→ **TASK DESCRIPTION**: Leave the pictures out and quote every line from the start of the listing to the line with "과부화(cognitive overload)가 발생한다.</span></p>", inclusive.

→ **RECORD SET**:

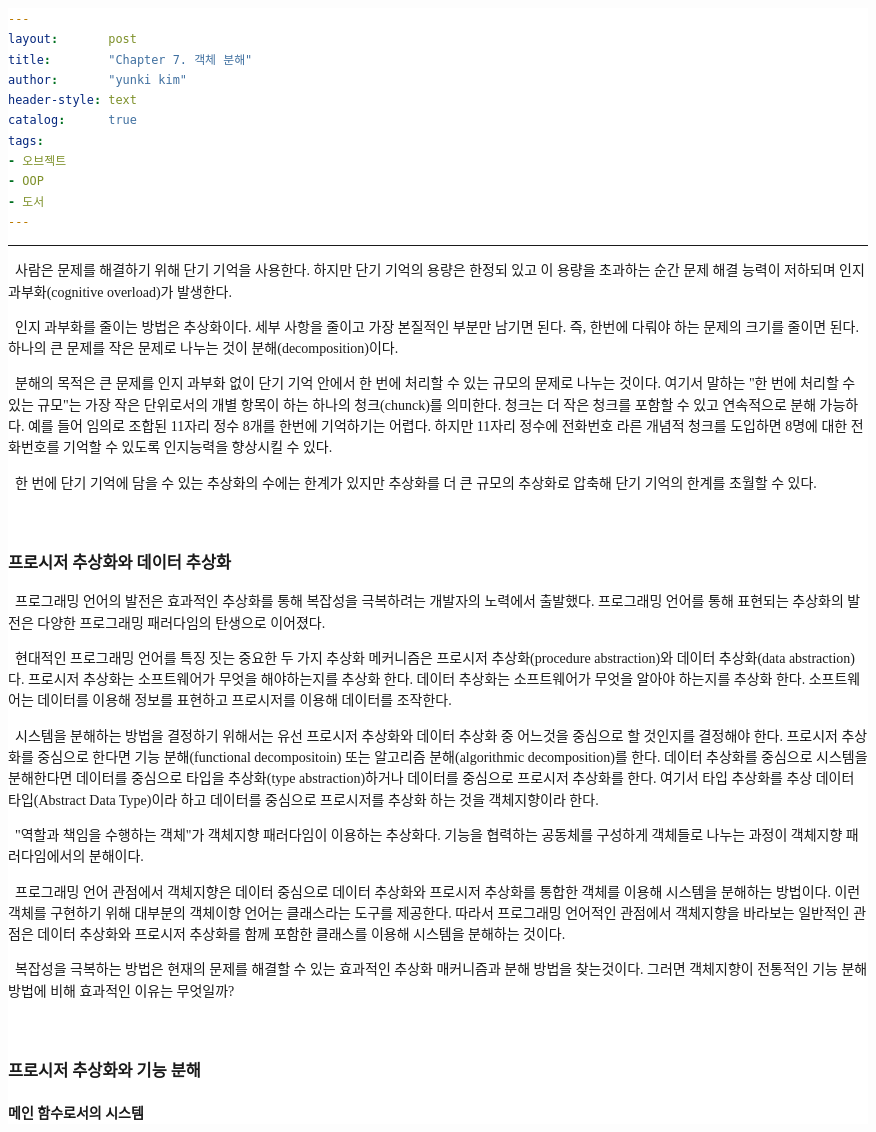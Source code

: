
```yaml
---
layout:       post
title:        "Chapter 7. 객체 분해"
author:       "yunki kim"
header-style: text
catalog:      true
tags: 
- 오브젝트
- OOP
- 도서
---
```


<head></head>
<body id="tt-body-page" class="">
<div id="wrap" class="wrap-right">
    <div id="container">
        <main class="main ">
            <div class="area-main">
                <div class="area-view">
                    <div class="article-header"></div>
                    <hr>
                    <div class="article-view">
                        <div class="contents_style">
                            <p data-ke-size="size16"><span style="font-family: 'Noto Serif KR';">&nbsp; 사람은 문제를 해결하기 위해 단기 기억을 사용한다. 하지만 단기 기억의 용량은 한정되 있고 이 용량을 초과하는 순간 문제 해결 능력이 저하되며 인지 과부화(cognitive overload)가 발생한다.</span></p>
<p data-ke-size="size16"><span style="font-family: 'Noto Serif KR';">&nbsp; 인지 과부화를 줄이는 방법은 추상화이다. 세부 사항을 줄이고 가장 본질적인 부분만 남기면 된다. 즉, 한번에 다뤄야 하는 문제의 크기를 줄이면 된다. 하나의 큰 문제를 작은 문제로 나누는 것이 분해(decomposition)이다.</span></p>
<p data-ke-size="size16"><span style="font-family: 'Noto Serif KR';">&nbsp; 분해의 목적은 큰 문제를 인지 과부화 없이 단기 기억 안에서 한 번에 처리할 수 있는 규모의 문제로 나누는 것이다. 여기서 말하는 "한 번에 처리할 수 있는 규모"는 가장 작은 단위로서의 개별 항목이 하는 하나의 청크(chunck)를 의미한다. 청크는 더 작은 청크를 포함할 수 있고 연속적으로 분해 가능하다. 예를 들어 임의로 조합된 11자리 정수 8개를 한번에 기억하기는 어렵다. 하지만 11자리 정수에 전화번호 라른 개념적 청크를 도입하면 8명에 대한 전화번호를 기억할 수 있도록 인지능력을 향상시킬 수 있다.</span></p>
<p data-ke-size="size16"><span style="font-family: 'Noto Serif KR';">&nbsp; 한 번에 단기 기억에 담을 수 있는 추상화의 수에는 한계가 있지만 추상화를 더 큰 규모의 추상화로 압축해 단기 기억의 한계를 초월할 수 있다.</span></p>
<p data-ke-size="size16">&nbsp;</p>
<h3 data-ke-size="size23"><b><span style="font-family: 'Noto Serif KR';">프로시저 추상화와 데이터 추상화</span></b></h3>
<p data-ke-size="size16"><span style="font-family: 'Noto Serif KR';">&nbsp; 프로그래밍 언어의 발전은 효과적인 추상화를 통해 복잡성을 극복하려는 개발자의 노력에서 출발했다. 프로그래밍 언어를 통해 표현되는 추상화의 발전은 다양한 프로그래밍 패러다임의 탄생으로 이어졌다.</span></p>
<p data-ke-size="size16"><span style="font-family: 'Noto Serif KR';">&nbsp; 현대적인 프로그래밍 언어를 특징 짓는 중요한 두 가지 추상화 메커니즘은 프로시저 추상화(procedure abstraction)와 데이터 추상화(data abstraction)다. 프로시저 추상화는 소프트웨어가 무엇을 해야하는지를 추상화 한다. 데이터 추상화는 소프트웨어가 무엇을 알아야 하는지를 추상화 한다. 소프트웨어는 데이터를 이용해 정보를 표현하고 프로시저를 이용해 데이터를 조작한다.</span></p>
<p data-ke-size="size16"><span style="font-family: 'Noto Serif KR';">&nbsp; 시스템을 분해하는 방법을 결정하기 위해서는 유선 프로시저 추상화와 데이터 추상화 중 어느것을 중심으로 할 것인지를 결정해야 한다. 프로시저 추상화를 중심으로 한다면 기능 분해(functional decompositoin) 또는 알고리즘 분해(algorithmic decomposition)를 한다. 데이터 추상화를 중심으로 시스템을 분해한다면 데이터를 중심으로 타입을 추상화(type abstraction)하거나 데이터를 중심으로 프로시저 추상화를 한다. 여기서 타입 추상화를 추상 데이터 타입(Abstract Data Type)이라 하고 데이터를 중심으로 프로시저를 추상화 하는 것을 객체지향이라 한다.</span></p>
<p data-ke-size="size16"><span style="font-family: 'Noto Serif KR';">&nbsp; "역할과 책임을 수행하는 객체"가 객체지향 패러다임이 이용하는 추상화다. 기능을 협력하는 공동체를 구성하게 객체들로 나누는 과정이 객체지향 패러다임에서의 분해이다.</span></p>
<p data-ke-size="size16"><span style="font-family: 'Noto Serif KR';">&nbsp; 프로그래밍 언어 관점에서 객체지향은 데이터 중심으로 데이터 추상화와 프로시저 추상화를 통합한 객체를 이용해 시스템을 분해하는 방법이다. 이런 객체를 구현하기 위해 대부분의 객체이향 언어는 클래스라는 도구를 제공한다. 따라서 프로그래밍 언어적인 관점에서 객체지향을 바라보는 일반적인 관점은 데이터 추상화와 프로시저 추상화를 함께 포함한 클래스를 이용해 시스템을 분해하는 것이다.</span></p>
<p data-ke-size="size16"><span style="font-family: 'Noto Serif KR';">&nbsp; 복잡성을 극복하는 방법은 현재의 문제를 해결할 수 있는 효과적인 추상화 매커니즘과 분해 방법을 찾는것이다. 그러면 객체지향이 전통적인 기능 분해 방법에 비해 효과적인 이유는 무엇일까?</span></p>
<p data-ke-size="size16">&nbsp;</p>
<h3 data-ke-size="size23"><b><span style="font-family: 'Noto Serif KR';">프로시저 추상화와 기능 분해</span></b></h3>
<h4 data-ke-size="size20"><b><span style="font-family: 'Noto Serif KR';">메인 함수로서의 시스템</span></b></h4>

→ **YOUR SOLUTION**:
Source code

:
```yaml
---
layout:       post
title:        "Chapter 7. 객체 분해"
author:       "yunki kim"
header-style: text
catalog:      true
tags: 
- 오브젝트
- OOP
- 도서
---
```


<head></head>
<body id="tt-body-page" class="">
<div id="wrap" class="wrap-right">
    <div id="container">
        <main class="main ">
            <div class="area-main">
                <div class="area-view">
                    <div class="article-header"></div>
                    <hr>
                    <div class="article-view">
                        <div class="contents_style">
                            <p data-ke-size="size16"><span style="font-family: 'Noto Serif KR';">&nbsp; 사람은 문제를 해결하기 위해 단기 기억을 사용한다. 하지만 단기 기억의 용량은 한정되 있고 이 용량을 초과하는 순간 문제 해결 능력이 저하되며 인지 과부화(cognitive overload)가 발생한다.</span></p>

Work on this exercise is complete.